REQUIREMENT: Match the word "save". Return each line of the data below where it appears.

-------- RECORD EXCERPTS --------

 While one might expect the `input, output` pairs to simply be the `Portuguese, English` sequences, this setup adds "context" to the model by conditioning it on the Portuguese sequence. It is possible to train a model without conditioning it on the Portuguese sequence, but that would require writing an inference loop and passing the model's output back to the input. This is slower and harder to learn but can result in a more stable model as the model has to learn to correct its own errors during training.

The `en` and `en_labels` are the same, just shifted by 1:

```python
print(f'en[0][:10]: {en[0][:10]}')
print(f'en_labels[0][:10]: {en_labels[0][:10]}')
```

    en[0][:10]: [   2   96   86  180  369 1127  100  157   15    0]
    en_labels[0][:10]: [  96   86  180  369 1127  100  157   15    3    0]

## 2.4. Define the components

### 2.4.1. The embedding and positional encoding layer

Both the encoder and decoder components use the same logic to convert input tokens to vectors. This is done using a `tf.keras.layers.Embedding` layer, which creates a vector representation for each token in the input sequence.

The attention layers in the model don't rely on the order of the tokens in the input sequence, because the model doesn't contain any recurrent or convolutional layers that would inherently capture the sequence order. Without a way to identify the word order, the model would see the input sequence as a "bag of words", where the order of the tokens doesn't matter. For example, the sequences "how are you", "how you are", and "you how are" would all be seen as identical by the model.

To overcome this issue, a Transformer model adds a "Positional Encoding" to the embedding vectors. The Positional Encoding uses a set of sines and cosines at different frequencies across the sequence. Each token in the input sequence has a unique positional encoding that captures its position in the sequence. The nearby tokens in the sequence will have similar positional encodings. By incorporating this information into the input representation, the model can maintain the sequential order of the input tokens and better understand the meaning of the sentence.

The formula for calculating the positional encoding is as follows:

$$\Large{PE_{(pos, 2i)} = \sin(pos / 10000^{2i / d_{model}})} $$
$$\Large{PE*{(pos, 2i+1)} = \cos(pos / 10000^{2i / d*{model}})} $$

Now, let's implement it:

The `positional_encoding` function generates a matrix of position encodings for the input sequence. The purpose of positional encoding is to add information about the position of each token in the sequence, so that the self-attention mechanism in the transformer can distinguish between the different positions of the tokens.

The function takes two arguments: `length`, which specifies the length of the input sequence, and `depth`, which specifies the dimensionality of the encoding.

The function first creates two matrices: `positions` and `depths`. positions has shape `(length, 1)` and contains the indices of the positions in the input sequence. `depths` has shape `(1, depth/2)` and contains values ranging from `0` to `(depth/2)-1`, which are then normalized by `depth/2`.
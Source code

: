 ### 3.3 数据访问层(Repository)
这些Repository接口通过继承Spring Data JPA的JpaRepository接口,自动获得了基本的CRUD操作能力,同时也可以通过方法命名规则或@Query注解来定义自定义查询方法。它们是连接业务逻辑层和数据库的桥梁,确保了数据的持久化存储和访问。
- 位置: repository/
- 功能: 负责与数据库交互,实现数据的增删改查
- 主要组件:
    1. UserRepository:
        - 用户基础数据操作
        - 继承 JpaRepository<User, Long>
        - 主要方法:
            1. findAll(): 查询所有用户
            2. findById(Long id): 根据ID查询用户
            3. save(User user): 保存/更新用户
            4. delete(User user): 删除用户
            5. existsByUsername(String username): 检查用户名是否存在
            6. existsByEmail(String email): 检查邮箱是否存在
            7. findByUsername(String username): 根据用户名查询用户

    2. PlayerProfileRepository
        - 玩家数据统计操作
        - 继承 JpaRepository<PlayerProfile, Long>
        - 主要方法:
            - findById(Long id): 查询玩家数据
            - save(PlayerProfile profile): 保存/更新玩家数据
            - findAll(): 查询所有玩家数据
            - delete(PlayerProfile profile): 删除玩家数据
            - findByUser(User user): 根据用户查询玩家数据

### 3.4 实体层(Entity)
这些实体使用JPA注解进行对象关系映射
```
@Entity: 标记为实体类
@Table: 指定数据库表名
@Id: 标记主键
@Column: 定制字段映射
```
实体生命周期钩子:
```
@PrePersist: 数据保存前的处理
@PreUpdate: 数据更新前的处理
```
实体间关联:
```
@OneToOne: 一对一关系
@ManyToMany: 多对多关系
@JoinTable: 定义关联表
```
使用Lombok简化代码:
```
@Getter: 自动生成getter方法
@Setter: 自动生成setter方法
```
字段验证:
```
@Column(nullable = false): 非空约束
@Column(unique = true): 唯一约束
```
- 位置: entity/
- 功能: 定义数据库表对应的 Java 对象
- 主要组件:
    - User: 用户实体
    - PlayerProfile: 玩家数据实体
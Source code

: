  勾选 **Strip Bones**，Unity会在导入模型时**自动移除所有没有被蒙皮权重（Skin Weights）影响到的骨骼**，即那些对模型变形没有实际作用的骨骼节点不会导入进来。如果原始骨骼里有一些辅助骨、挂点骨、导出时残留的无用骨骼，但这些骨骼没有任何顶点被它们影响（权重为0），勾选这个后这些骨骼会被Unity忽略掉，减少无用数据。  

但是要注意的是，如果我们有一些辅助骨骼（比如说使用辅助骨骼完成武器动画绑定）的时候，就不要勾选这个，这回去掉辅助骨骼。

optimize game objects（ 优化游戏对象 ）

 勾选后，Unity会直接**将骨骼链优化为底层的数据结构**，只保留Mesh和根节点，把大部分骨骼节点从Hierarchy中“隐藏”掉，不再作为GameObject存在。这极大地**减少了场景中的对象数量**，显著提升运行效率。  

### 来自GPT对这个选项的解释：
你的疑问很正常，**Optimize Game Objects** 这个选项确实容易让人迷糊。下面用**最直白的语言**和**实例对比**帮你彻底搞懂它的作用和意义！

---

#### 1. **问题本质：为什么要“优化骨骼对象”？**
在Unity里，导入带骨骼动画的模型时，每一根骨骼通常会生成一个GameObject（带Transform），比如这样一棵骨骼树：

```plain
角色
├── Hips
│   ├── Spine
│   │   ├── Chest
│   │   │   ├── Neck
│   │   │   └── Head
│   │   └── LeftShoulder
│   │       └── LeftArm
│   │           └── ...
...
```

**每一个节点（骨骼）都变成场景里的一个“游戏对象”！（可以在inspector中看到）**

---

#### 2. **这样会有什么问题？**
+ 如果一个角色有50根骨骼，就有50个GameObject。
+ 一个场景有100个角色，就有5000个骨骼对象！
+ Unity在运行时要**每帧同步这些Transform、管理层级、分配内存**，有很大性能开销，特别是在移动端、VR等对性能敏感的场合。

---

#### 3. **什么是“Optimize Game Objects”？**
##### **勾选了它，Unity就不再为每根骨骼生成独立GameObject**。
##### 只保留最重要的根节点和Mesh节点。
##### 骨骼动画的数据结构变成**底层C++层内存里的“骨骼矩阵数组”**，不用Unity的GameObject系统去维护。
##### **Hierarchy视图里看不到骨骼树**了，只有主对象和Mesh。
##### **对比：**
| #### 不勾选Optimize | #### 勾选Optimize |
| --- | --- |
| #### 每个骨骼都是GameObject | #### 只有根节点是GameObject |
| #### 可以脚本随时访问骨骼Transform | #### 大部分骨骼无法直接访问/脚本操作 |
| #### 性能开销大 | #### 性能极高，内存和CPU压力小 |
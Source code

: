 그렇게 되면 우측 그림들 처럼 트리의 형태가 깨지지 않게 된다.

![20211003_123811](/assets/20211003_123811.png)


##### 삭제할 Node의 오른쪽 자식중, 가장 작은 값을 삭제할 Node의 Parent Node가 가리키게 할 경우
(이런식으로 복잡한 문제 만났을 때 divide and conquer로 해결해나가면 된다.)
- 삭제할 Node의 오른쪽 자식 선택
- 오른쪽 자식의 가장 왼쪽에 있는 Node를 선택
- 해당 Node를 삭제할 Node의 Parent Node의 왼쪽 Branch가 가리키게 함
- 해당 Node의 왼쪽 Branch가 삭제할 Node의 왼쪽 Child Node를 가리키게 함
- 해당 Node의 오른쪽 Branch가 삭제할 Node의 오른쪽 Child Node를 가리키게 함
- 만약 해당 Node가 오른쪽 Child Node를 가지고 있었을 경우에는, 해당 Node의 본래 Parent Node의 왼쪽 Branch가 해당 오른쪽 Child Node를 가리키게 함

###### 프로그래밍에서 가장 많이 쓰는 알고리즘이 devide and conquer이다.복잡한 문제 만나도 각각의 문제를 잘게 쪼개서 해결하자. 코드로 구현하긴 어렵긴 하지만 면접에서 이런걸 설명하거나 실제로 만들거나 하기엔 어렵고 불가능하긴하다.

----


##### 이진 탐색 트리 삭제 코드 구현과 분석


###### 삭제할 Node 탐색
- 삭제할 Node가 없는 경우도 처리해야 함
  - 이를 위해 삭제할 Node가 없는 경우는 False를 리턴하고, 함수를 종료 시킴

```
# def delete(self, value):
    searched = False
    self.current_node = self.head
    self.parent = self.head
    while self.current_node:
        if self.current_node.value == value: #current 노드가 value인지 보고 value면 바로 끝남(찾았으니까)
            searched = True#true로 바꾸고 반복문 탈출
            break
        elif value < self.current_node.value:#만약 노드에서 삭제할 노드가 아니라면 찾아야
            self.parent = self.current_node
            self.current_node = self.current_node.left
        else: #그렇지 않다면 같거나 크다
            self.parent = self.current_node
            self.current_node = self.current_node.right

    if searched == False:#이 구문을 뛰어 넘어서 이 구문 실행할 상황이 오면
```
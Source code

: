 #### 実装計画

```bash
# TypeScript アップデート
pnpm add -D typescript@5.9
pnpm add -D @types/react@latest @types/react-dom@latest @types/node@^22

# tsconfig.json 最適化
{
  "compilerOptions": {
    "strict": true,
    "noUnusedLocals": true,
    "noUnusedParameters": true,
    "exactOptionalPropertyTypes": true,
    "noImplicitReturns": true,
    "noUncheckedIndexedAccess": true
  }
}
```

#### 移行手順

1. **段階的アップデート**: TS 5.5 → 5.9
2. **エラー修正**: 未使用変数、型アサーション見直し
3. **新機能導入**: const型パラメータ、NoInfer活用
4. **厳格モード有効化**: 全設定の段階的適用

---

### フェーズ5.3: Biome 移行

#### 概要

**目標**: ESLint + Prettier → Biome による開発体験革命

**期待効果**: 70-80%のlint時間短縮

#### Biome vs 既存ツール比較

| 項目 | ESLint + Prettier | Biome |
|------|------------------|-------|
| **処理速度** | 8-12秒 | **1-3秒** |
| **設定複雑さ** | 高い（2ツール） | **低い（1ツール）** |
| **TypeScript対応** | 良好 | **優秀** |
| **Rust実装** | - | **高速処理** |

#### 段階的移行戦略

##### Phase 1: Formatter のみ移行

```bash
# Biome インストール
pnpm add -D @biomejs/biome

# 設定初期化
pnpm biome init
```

--------

ANSWER TO THIS PROBLEM:
            3. save(User user): 保存/更新用户
            - save(PlayerProfile profile): 保存/更新玩家数据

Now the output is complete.